Figure 3.. Investigation of patient 11-127 carrying the MSH4 variant.

A) The pedigree structure shows the segregation of the MSH4 variant (p.P638L). B) H&E staining of histological sections from the testis biopsy of the patient carrying the MSH4 variant. Scale bar on the upper image represents 50 μm and on the lower image 20 μm. C) Sequence alignment of MSH4 protein orthologs, performed by HomoloGene. Red box highlights the Proline that is changed to Leucine in the MSH4 variant, which is highly conserved among species. D) Immunofluorescent staining of histological sections from the testis biopsy of the patient carrying the MSH4 variant using γH2AX (Green), H3S10p (red), and DAPI (blue). Scale bar represents 5μm. Early cells were observed in 100% of the round tubules that were counted. In a striking number of early cells we observed a spotty γH2AX pattern. No XY bodies were observed in the tubules that were counted for this patient. The metaphase density is higher (15.2 metaphases/mm²) than the previously described control group. This indicates that there are meiotic metaphases present in this patient despite the lack of XY bodies. In addition, 60.8 % of the metaphases were positive for γH2AX.

Figure 4.. Investigation of patient 07-359 carrying the RAD21L1 variant.

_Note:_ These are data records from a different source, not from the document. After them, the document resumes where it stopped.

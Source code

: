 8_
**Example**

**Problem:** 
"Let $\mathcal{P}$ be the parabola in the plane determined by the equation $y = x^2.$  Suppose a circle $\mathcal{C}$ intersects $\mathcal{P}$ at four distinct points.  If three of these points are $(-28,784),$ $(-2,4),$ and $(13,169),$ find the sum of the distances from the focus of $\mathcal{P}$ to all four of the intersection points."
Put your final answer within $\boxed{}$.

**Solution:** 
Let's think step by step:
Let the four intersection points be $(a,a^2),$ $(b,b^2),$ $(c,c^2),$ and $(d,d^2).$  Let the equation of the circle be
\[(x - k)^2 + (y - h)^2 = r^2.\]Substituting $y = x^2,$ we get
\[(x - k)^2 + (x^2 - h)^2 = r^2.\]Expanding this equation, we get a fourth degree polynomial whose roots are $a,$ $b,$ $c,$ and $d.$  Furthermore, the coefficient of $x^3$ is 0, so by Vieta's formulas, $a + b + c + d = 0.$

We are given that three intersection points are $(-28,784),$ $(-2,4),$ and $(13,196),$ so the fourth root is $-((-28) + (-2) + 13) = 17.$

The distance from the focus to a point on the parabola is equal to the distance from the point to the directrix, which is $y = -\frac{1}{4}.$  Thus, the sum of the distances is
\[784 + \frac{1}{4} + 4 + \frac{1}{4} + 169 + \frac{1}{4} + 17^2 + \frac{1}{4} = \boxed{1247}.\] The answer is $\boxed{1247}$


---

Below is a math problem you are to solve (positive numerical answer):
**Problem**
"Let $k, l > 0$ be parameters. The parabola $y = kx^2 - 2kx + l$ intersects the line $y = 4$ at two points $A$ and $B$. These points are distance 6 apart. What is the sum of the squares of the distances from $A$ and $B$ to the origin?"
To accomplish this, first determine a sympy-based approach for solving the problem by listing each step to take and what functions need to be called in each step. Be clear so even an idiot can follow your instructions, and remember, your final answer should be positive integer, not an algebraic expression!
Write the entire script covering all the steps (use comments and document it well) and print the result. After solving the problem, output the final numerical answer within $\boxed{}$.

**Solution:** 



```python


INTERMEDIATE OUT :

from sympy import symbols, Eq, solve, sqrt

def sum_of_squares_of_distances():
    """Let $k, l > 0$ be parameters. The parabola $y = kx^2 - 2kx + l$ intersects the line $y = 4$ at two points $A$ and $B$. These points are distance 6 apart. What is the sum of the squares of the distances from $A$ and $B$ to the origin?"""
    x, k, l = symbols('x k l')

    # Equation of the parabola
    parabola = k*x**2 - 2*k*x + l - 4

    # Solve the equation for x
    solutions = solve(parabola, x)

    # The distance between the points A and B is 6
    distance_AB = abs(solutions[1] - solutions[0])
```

A) The pedigree structure shows the segregation of the RAD21L1 variant (p.R515X). B) H&E staining of histological sections from the testis biopsy of the patient carrying the RAD21L1 variant. Scale bar on the upper image represents 50 μm and on the lower image 20 μm. C) Immunofluorescent staining of histological sections from the testis biopsy of the patient carrying the SHOC1 variant using γH2AX (Green), H3S10p (red), and DAPI (blue). Scale bar represents 5μm. Early cells were observed in 100% of the round tubules that were counted. XY bodies were present in 85.5% of the tubules. The metaphase density is comparable to the control group (9.4 metaphases/mm²) however, a high percentage of these metaphases are apoptotic (53.3%).